Consolidate your debt! Enhance your manhood! Get a college degree without taking any classes!

Billions of spam messages pitching offers like these flood inboxes daily and account for more than 85 percent of the world's e-mail traffic. Many people have accepted spam as a part of Internet life and learned to ignore it, yet it continues to pour in.

Do people actually buy this stuff?

"If it didn't work, they (spammers) wouldn't be doing it," said Don Drake, a technology consultant from Arlington Heights and the creator of MailLaunder, a system designed to help small and medium-size businesses stop spam before it's delivered.

"It's cheap to send millions of e-mail messages," Drake said, adding that the practice has proven so profitable that "spam gangs" devoted to sending bulk e-mail have cropped up.

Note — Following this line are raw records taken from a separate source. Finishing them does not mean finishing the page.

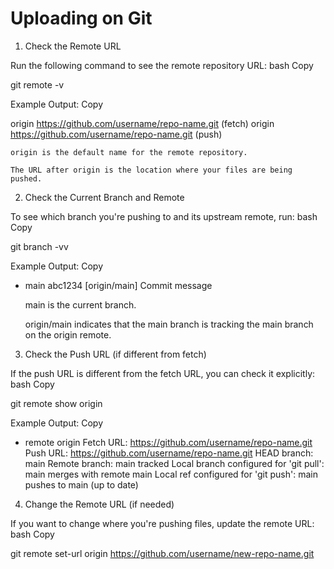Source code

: # Uploading on Git

1. Check the Remote URL

Run the following command to see the remote repository URL:
bash
Copy

git remote -v

Example Output:
Copy

origin  https://github.com/username/repo-name.git (fetch)
origin  https://github.com/username/repo-name.git (push)

    origin is the default name for the remote repository.

    The URL after origin is the location where your files are being pushed.

2. Check the Current Branch and Remote

To see which branch you're pushing to and its upstream remote, run:
bash
Copy

git branch -vv

Example Output:
Copy

* main  abc1234 [origin/main] Commit message

    main is the current branch.

    origin/main indicates that the main branch is tracking the main branch on the origin remote.

3. Check the Push URL (if different from fetch)

If the push URL is different from the fetch URL, you can check it explicitly:
bash
Copy

git remote show origin

Example Output:
Copy

* remote origin
  Fetch URL: https://github.com/username/repo-name.git
  Push  URL: https://github.com/username/repo-name.git
  HEAD branch: main
  Remote branch:
    main tracked
  Local branch configured for 'git pull':
    main merges with remote main
  Local ref configured for 'git push':
    main pushes to main (up to date)

4. Change the Remote URL (if needed)

If you want to change where you're pushing files, update the remote URL:
bash
Copy

git remote set-url origin https://github.com/username/new-repo-name.git
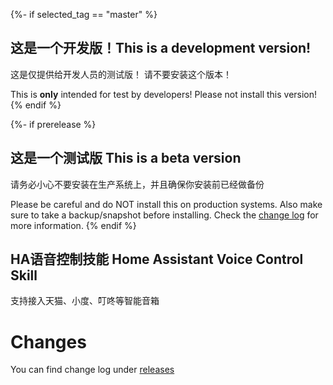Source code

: {%- if selected_tag == "master" %}
## 这是一个开发版！This is a development version!

这是仅提供给开发人员的测试版！
请不要安装这个版本！

This is **only** intended for test by developers!
Please not install this version!
{% endif %}

{%- if prerelease %}
## 这是一个测试版 This is a beta version

请务必小心不要安装在生产系统上，并且确保你安装前已经做备份

Please be careful and do NOT install this on production systems. Also make sure to take a backup/snapshot before installing. Check the [change log](https://github.com/gyk001/havcs/releases) for more information.
{% endif %}

## HA语音控制技能 Home Assistant Voice Control Skill

支持接入天猫、小度、叮咚等智能音箱

# Changes
You can find change log under [releases](https://github.com/gyk001/havcs/releases)
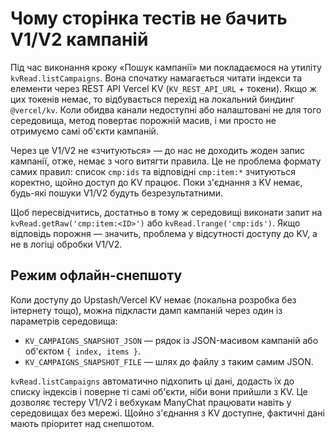 # Чому сторінка тестів не бачить V1/V2 кампаній

Під час виконання кроку «Пошук кампанії» ми покладаємося на утиліту `kvRead.listCampaigns`. Вона спочатку намагається читати індекси та елементи через REST API Vercel KV (`KV_REST_API_URL` + токени). Якщо ж цих токенів немає, то відбувається перехід на локальний биндинг `@vercel/kv`. Коли обидва канали недоступні або налаштовані не для того середовища, метод повертає порожній масив, і ми просто не отримуємо самі об'єкти кампаній.

Через це V1/V2 не «зчитуються» — до нас не доходить жоден запис кампанії, отже, немає з чого витягти правила. Це не проблема формату самих правил: список `cmp:ids` та відповідні `cmp:item:*` зчитуються коректно, щойно доступ до KV працює. Поки з'єднання з KV немає, будь-які пошуки V1/V2 будуть безрезультатними.

Щоб пересвідчитись, достатньо в тому ж середовищі виконати запит на `kvRead.getRaw('cmp:item:<ID>')` або `kvRead.lrange('cmp:ids')`. Якщо відповідь порожня — значить, проблема у відсутності доступу до KV, а не в логіці обробки V1/V2.

## Режим офлайн-снепшоту

Коли доступу до Upstash/Vercel KV немає (локальна розробка без інтернету тощо), можна підкласти дамп кампаній через один із параметрів середовища:

- `KV_CAMPAIGNS_SNAPSHOT_JSON` — рядок із JSON-масивом кампаній або об'єктом `{ index, items }`.
- `KV_CAMPAIGNS_SNAPSHOT_FILE` — шлях до файлу з таким самим JSON.

`kvRead.listCampaigns` автоматично підхопить ці дані, додасть їх до списку індексів і поверне ті самі об'єкти, ніби вони прийшли з KV. Це дозволяє тестеру V1/V2 і вебхукам ManyChat працювати навіть у середовищах без мережі. Щойно з'єднання з KV доступне, фактичні дані мають пріоритет над снепшотом.
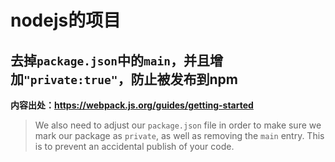 # nodejs的项目

## 去掉`package.json`中的`main`，并且增加`"private:true"`，防止被发布到npm

**内容出处：<https://webpack.js.org/guides/getting-started>**

> We also need to adjust our `package.json` file in order to make sure we mark our package as `private`, as well as removing the `main` entry. This is to prevent an accidental publish of your code.
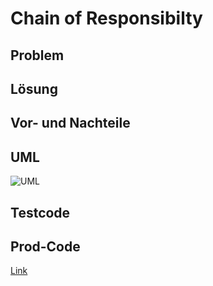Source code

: ﻿# Chain of Responsibilty

## Problem

## Lösung

## Vor- und Nachteile

## UML
![UML](https://upload.wikimedia.org/wikipedia/commons/thumb/4/40/Zustaendigkeitskette.svg/944px-Zustaendigkeitskette.svg.png)

## Testcode

## Prod-Code
[Link](https://github.com/evoltafreak/patterns/blob/master/source/DesignPatterns/src/DesignPatterns/Chain_Of_Responsibilty/ChainOfResponsibilty.cs)
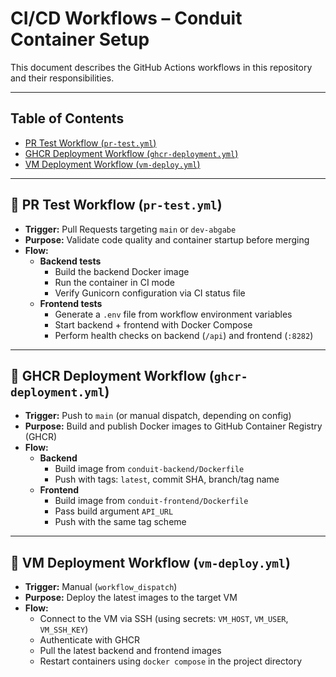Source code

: # CI/CD Workflows – Conduit Container Setup

This document describes the GitHub Actions workflows in this repository and their responsibilities.

---

## Table of Contents
- [PR Test Workflow (`pr-test.yml`)](#-pr-test-workflow-pr-testyml)
- [GHCR Deployment Workflow (`ghcr-deployment.yml`)](#-ghcr-deployment-workflow-ghcr-deploymentyml)
- [VM Deployment Workflow (`vm-deploy.yml`)](#-vm-deployment-workflow-vm-deployyml)

---

## 🔹 PR Test Workflow (`pr-test.yml`)
- **Trigger:** Pull Requests targeting `main` or `dev-abgabe`
- **Purpose:** Validate code quality and container startup before merging
- **Flow:**
  - **Backend tests**
    - Build the backend Docker image  
    - Run the container in CI mode  
    - Verify Gunicorn configuration via CI status file  
  - **Frontend tests**
    - Generate a `.env` file from workflow environment variables  
    - Start backend + frontend with Docker Compose  
    - Perform health checks on backend (`/api`) and frontend (`:8282`)  

---

## 🔹 GHCR Deployment Workflow (`ghcr-deployment.yml`)
- **Trigger:** Push to `main` (or manual dispatch, depending on config)
- **Purpose:** Build and publish Docker images to GitHub Container Registry (GHCR)
- **Flow:**
  - **Backend**
    - Build image from `conduit-backend/Dockerfile`   
    - Push with tags: `latest`, commit SHA, branch/tag name  
  - **Frontend**
    - Build image from `conduit-frontend/Dockerfile`  
    - Pass build argument `API_URL`  
    - Push with the same tag scheme  

---

## 🔹 VM Deployment Workflow (`vm-deploy.yml`)
- **Trigger:** Manual (`workflow_dispatch`)  
- **Purpose:** Deploy the latest images to the target VM  
- **Flow:**
  - Connect to the VM via SSH (using secrets: `VM_HOST`, `VM_USER`, `VM_SSH_KEY`)  
  - Authenticate with GHCR  
  - Pull the latest backend and frontend images  
  - Restart containers using `docker compose` in the project directory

The conversion rate for spam advertisements is estimated at about 0.00036 percent. That means that for every million e-mails a spammer sends, about three result in a sale. Depending on the cost of the product being sold and the commission given to the spammer, this could translate to thousands of dollars of revenue at little or no cost.

State anti-spam laws were pre-empted by the federal CAN-SPAM Act, signed into law in 2003. But state laws -- including Illinois' -- are limited to criminalizing common deceptive tactics used in sending spam, such as forging the identity of the sender or hiding the origin of the message.

David Sorkin, a professor of information technology law at The John Marshall Law School, said CAN-SPAM has been mostly ineffective at canning spam.

"I don't think that it has had a huge impact up or down on the amount of spam," Sorkin said. "I think we probably get at least as much spam now as we did before CAN-SPAM took effect."

Sorkin said that most spam is discarded before it reaches a user's mailbox. The real problem with unsolicited e-mail, he said, is the cost to server operators in resources and users' in time.